Enough so, said Solotaroff, that he didn’t have to “win his spurs” when he went to work for Harper & Row. “I lead a kind of charmed life there. I don’t have the same kinds of pressures on me as other editors do, who are required to publish money-makers like self-help books, diet books, cookbooks, combination diet and cookbooks. The only time I tried to sell a so-called commercial book I fell flat on my face.”

When compared with the literary culture of other countries, that of the U.S. is much less cohesive, he believes, and stressed the importance of writers working in unity. A poet who works a poetry-reading circuit will sell considerably more than one who doesn’t, and Solotaroff likened them to troubadors. “Instead of a guitar slung on their backs, they have vans filled with copies of their books following them around. I see no reason why there couldn’t be a fiction-reading circuit as well.”

The problem of mass media exposure could be rectified by a good television program. “They have one on every week in Paris during which writers get together and discuss literary matters, sort of like a Johnny Carson show. But we’ve never had a good books program on PBS over here. I’ve got lots of ideas for a weekly format, but every time I approach them I’m told, `It’ll cost $400,000 just to shoot the pilot.’ So what? If the National Endowment for the Arts really wants to do something national, why don’t they put up the money for that?”

Book buying and distribution is another area that threatens the “literary” writer. “Thirty-five percent of all the books sold in America are sold in B. Dalton’s and Waldenbooks. That means that 35 percent of your market is utterly indifferent to a good first novel because they can’t call it up on their computer and study the author’s sales track.”

He also lamented the “disappearance of the ‘person of letters,’ the writer who works in all fields, particularly criticism, but remains outside the university system. The majority of our writers depend upon teaching for an income. And that can have a mixed result. To some it’s very stimulating; it brings others to a complete standstill as far as their output is concerned. And it’s a very insular society that tends to impoverish the general culture.

“We’re dependent upon writers like Gore Vidal or John Updike or Elizabeth Hardwick who make their livings simply by writing, and who address the common reader.”

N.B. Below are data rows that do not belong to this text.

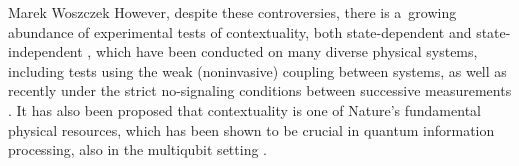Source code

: \begin{artengenv}{Marek Woszczek}
However, despite these controversies, there is a~growing abundance of experimental tests of contextuality, both state-dependent
\parencites[e.g.][]{liu_experimental_2009}[][]{bartosik_experimental_2009}[][]{lapkiewicz_experimental_2011}[][]{ahrens_two_2013}[][]{borges_quantum_2014}[][]{marques_experimental_2014}[][]{singh_experimental_2019} %
 and state-independent 
\parencites[e.g.][]{amselem_state-independent_2009}[][]{kirchmair_state-independent_2009}[][]{zu_state-independent_2012}[][]{huang_experimental_2013}[][]{zhang_state-independent_2013}[][]{dambrosio_experimental_2013}[][]{canas_experimental_2014}[][]{dogra_experimental_2016}[][]{leupold_sustained_2018}[][]{qu_experimental_2020}, %
 which have been conducted on many diverse physical systems, including tests using the weak (noninvasive) coupling between systems, as well as recently under the strict no-signaling conditions between successive measurements 
\parencite[][]{xiao_experimental_2018}. %
 It has also been proposed that contextuality is one of Nature's fundamental physical resources, which has been shown to be crucial in quantum information processing, also in the multiqubit setting 
\parencites[][]{raussendorf_contextuality_2013}[][]{howard_contextuality_2014}[][]{bermejo-vega_contextuality_2017}.%



\end{artengenv}
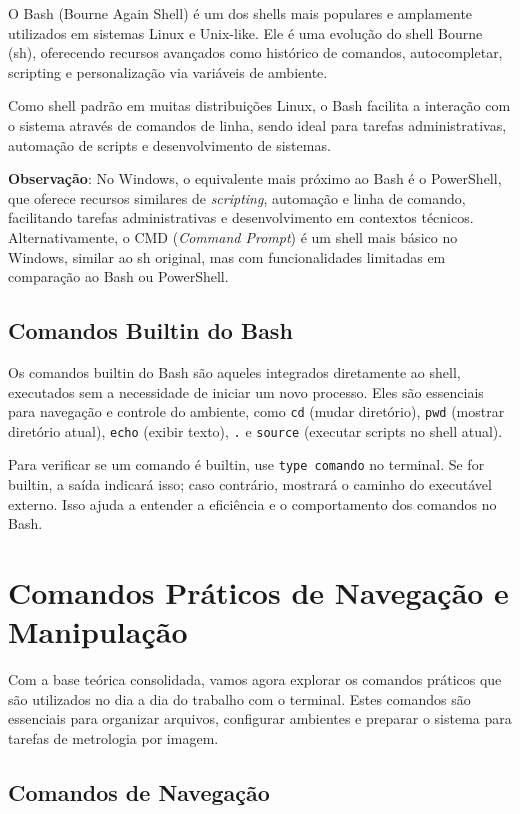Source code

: \documentclass[12pt]{article}
\begin{document}
O Bash (Bourne Again Shell) é um dos shells mais populares e amplamente utilizados em sistemas Linux e Unix-like. Ele é uma evolução do shell Bourne (sh), oferecendo recursos avançados como histórico de comandos, autocompletar, scripting e personalização via variáveis de ambiente.

Como shell padrão em muitas distribuições Linux, o Bash facilita a interação com o sistema através de comandos de linha, sendo ideal para tarefas administrativas, automação de scripts e desenvolvimento de sistemas.

\textbf{Observação}: No Windows, o equivalente mais próximo ao Bash é o PowerShell, que oferece recursos similares de \textit{scripting}, automação e linha de comando, facilitando tarefas administrativas e desenvolvimento em contextos técnicos. Alternativamente, o CMD (\textit{Command Prompt}) é um shell mais básico no Windows, similar ao sh original, mas com funcionalidades limitadas em comparação ao Bash ou PowerShell.

\subsection{Comandos Builtin do Bash}

Os comandos builtin do Bash são aqueles integrados diretamente ao shell, executados sem a necessidade de iniciar um novo processo. Eles são essenciais para navegação e controle do ambiente, como \texttt{cd} (mudar diretório), \texttt{pwd} (mostrar diretório atual), \texttt{echo} (exibir texto), \texttt{.} e \texttt{source} (executar scripts no shell atual).

Para verificar se um comando é builtin, use \texttt{type comando} no terminal. Se for builtin, a saída indicará isso; caso contrário, mostrará o caminho do executável externo. Isso ajuda a entender a eficiência e o comportamento dos comandos no Bash.

\section{Comandos Práticos de Navegação e Manipulação}

Com a base teórica consolidada, vamos agora explorar os comandos práticos que são utilizados no dia a dia do trabalho com o terminal. Estes comandos são essenciais para organizar arquivos, configurar ambientes e preparar o sistema para tarefas de metrologia por imagem.

\subsection{Comandos de Navegação}
\end{document}
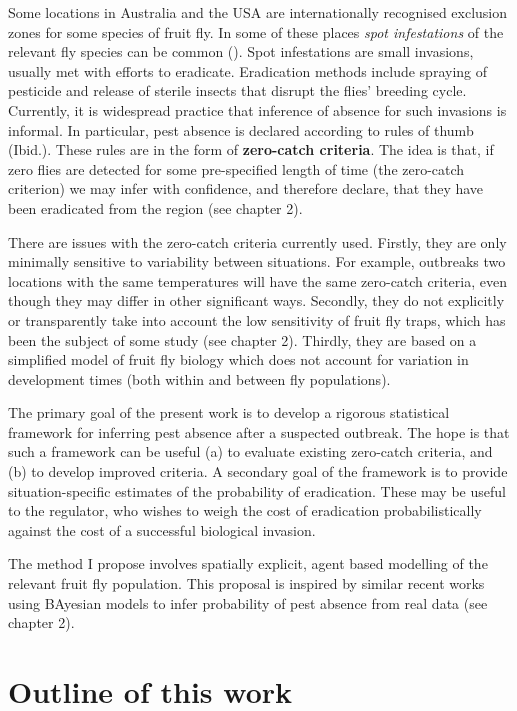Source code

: \documentclass[
  oneside]{book}
\begin{document}
Some locations in Australia and the USA are internationally recognised exclusion zones for some species of fruit fly. In some of these places \emph{spot infestations} of the relevant fly species can be common (\citet{meats2005}). Spot infestations are small invasions, usually met with efforts to eradicate. Eradication methods include spraying of pesticide and release of sterile insects that disrupt the flies' breeding cycle. Currently, it is widespread practice that inference of absence for such invasions is informal. In particular, pest absence is declared according to rules of thumb (Ibid.). These rules are in the form of \textbf{zero-catch criteria}. The idea is that, if zero flies are detected for some pre-specified length of time (the zero-catch criterion) we may infer with confidence, and therefore declare, that they have been eradicated from the region (see chapter 2).

There are issues with the zero-catch criteria currently used. Firstly, they are only minimally sensitive to variability between situations. For example, outbreaks two locations with the same temperatures will have the same zero-catch criteria, even though they may differ in other significant ways. Secondly, they do not explicitly or transparently take into account the low sensitivity of fruit fly traps, which has been the subject of some study (see chapter 2). Thirdly, they are based on a simplified model of fruit fly biology which does not account for variation in development times (both within and between fly populations).

The primary goal of the present work is to develop a rigorous statistical framework for inferring pest absence after a suspected outbreak. The hope is that such a framework can be useful (a) to evaluate existing zero-catch criteria, and (b) to develop improved criteria. A secondary goal of the framework is to provide situation-specific estimates of the probability of eradication. These may be useful to the regulator, who wishes to weigh the cost of eradication probabilistically against the cost of a successful biological invasion.

The method I propose involves spatially explicit, agent based modelling of the relevant fruit fly population. This proposal is inspired by similar recent works using BAyesian models to infer probability of pest absence from real data (see chapter 2).

\hypertarget{outline-of-this-work}{%
\section{Outline of this work}\label{outline-of-this-work}}
\end{document}

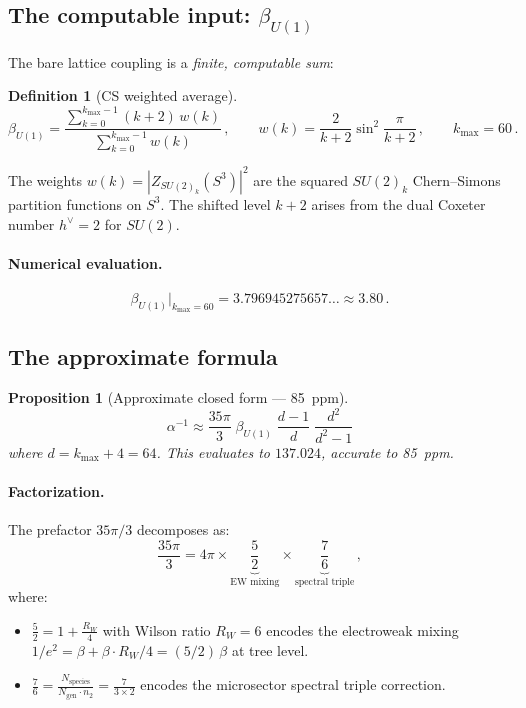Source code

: \documentclass[12pt,a4paper]{article}
\newtheorem{proposition}{Proposition}
\theoremstyle{definition}
\newtheorem{definition}{Definition}
\begin{document}
\subsection{The computable input: $\beta_{U(1)}$}

The bare lattice coupling is a \emph{finite, computable sum}:

\begin{definition}[CS weighted average]
\begin{equation}
\boxed{
\beta_{U(1)} = \frac{\displaystyle\sum_{k=0}^{k_{\max}-1}(k+2)\,w(k)}
     {\displaystyle\sum_{k=0}^{k_{\max}-1}w(k)}\,,
\qquad
w(k) = \frac{2}{k+2}\sin^2\!\frac{\pi}{k+2}\,,
\qquad k_{\max} = 60\,.
}
\end{equation}
\end{definition}

The weights $w(k) = |Z_{SU(2)_k}(S^3)|^2$ are the squared $SU(2)_k$
Chern--Simons partition functions on $S^3$.  The shifted level $k+2$
arises from the dual Coxeter number $h^\vee = 2$ for $SU(2)$.

\paragraph{Numerical evaluation.}
\begin{equation}
\beta_{U(1)}\big|_{k_{\max}=60} = 3.796945275657\ldots \approx 3.80\,.
\end{equation}

\subsection{The approximate formula}

\begin{proposition}[Approximate closed form --- 85~ppm]
\label{prop:approx}
\begin{equation}
\boxed{
\alpha^{-1} \approx \frac{35\pi}{3}\;\beta_{U(1)}\;\frac{d-1}{d}
\;\frac{d^2}{d^2-1}
}
\end{equation}
where $d = k_{\max} + 4 = 64$.  This evaluates to $137.024$, accurate to 85~ppm.
\end{proposition}

\paragraph{Factorization.}
The prefactor $35\pi/3$ decomposes as:
\begin{equation}
\frac{35\pi}{3} = 4\pi \times \underbrace{\frac{5}{2}}_{\text{EW mixing}}
\times \underbrace{\frac{7}{6}}_{\text{spectral triple}}\,,
\end{equation}
where:
\begin{itemize}
\item $\frac{5}{2} = 1 + \frac{R_W}{4}$ with Wilson ratio $R_W = 6$
  encodes the electroweak mixing
  $1/e^2 = \beta + \beta \cdot R_W/4 = (5/2)\,\beta$ at tree level.
\item $\frac{7}{6} = \frac{N_{\mathrm{species}}}{N_{\mathrm{gen}} \cdot n_2}
  = \frac{7}{3 \times 2}$ encodes the microsector spectral triple correction.
\end{itemize}
\end{document}
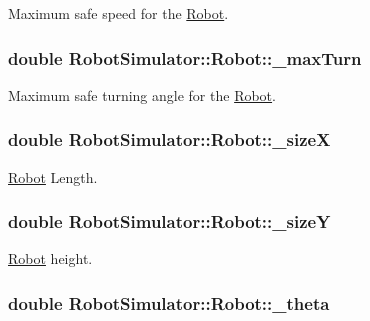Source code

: Maximum safe speed for the \hyperlink{structRobotSimulator_1_1Robot}{Robot}. \hypertarget{structRobotSimulator_1_1Robot_af9967fd4b2e74e67e5b9d3bc45fd30d3}{
\subsubsection[{\-\_\-max\-Turn}]{\setlength{\rightskip}{0pt plus 5cm}double Robot\-Simulator\-::\-Robot\-::\-\_\-max\-Turn}}\label{structRobotSimulator_1_1Robot_af9967fd4b2e74e67e5b9d3bc45fd30d3}
Maximum safe turning angle for the \hyperlink{structRobotSimulator_1_1Robot}{Robot}. \hypertarget{structRobotSimulator_1_1Robot_afc7eddc29b81662393361dc8ca24806a}{
\subsubsection[{\-\_\-size\-X}]{\setlength{\rightskip}{0pt plus 5cm}double Robot\-Simulator\-::\-Robot\-::\-\_\-size\-X}}\label{structRobotSimulator_1_1Robot_afc7eddc29b81662393361dc8ca24806a}
\hyperlink{structRobotSimulator_1_1Robot}{Robot} Length. \hypertarget{structRobotSimulator_1_1Robot_a15d2779576df86d973c42c12c1f3c2ba}{
\subsubsection[{\-\_\-size\-Y}]{\setlength{\rightskip}{0pt plus 5cm}double Robot\-Simulator\-::\-Robot\-::\-\_\-size\-Y}}\label{structRobotSimulator_1_1Robot_a15d2779576df86d973c42c12c1f3c2ba}
\hyperlink{structRobotSimulator_1_1Robot}{Robot} height. \hypertarget{structRobotSimulator_1_1Robot_a9c91ff0ff4514da0c9cd56f45064032e}{
\subsubsection[{\-\_\-theta}]{\setlength{\rightskip}{0pt plus 5cm}double Robot\-Simulator\-::\-Robot\-::\-\_\-theta}}\label{structRobotSimulator_1_1Robot_a9c91ff0ff4514da0c9cd56f45064032e}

The seeming efflorescence of writers’ training programs doesn’t inspire much enthusiasm from Solotaroff, according to an article he wrote for the current issue of American Poetry Review. Asked to amplify the topic, he suggested that creative writing programs aren’t strenuous enough. “In some ways, all they do is provide a dilletante education. Some schools are intensive, others just give you a chance to hang on for two years discussing who the best agents are in New York and how you get into the New Yorker magazine.”

It just takes one book, he suggested, to bring together a society of readers. “It happened with The French Lieutenant’s Woman, and Ragtime and The Name of the Rose. We had two or three million readers all brought together by something literary; but then, like the Viet Cong, they just disappeared back into the population again.”

Solotaroff mixed a sense of general gloom with his own personal joy as a discoverer and cultivator of talent. Senior editors, he explained, come from the dwindling breed of literary editors who have survived long enough. His own involvement with a writer begins with the cultivation of the talent – in which he likened himself to a gardener cultivating a delicate crop. “Then I act as cheerleader and in-house promoter, making sure that this new author gets the right attention.”

The questioning that followed proved that, should Solotaroff feel inlined to dispense any of that attention in Saratoga Springs, a room full of budding novelists had work sitting very close to hand.

The final lecture in the series takes place at 8 PM Sept. 18 when E.L. Doctorow, William Kennedy, Russell Banks and Amy Hempel discuss “The Writer and the Public.” The free program will be held in Gannett Auditorium in Palamountain Hall on the Skidmore campus.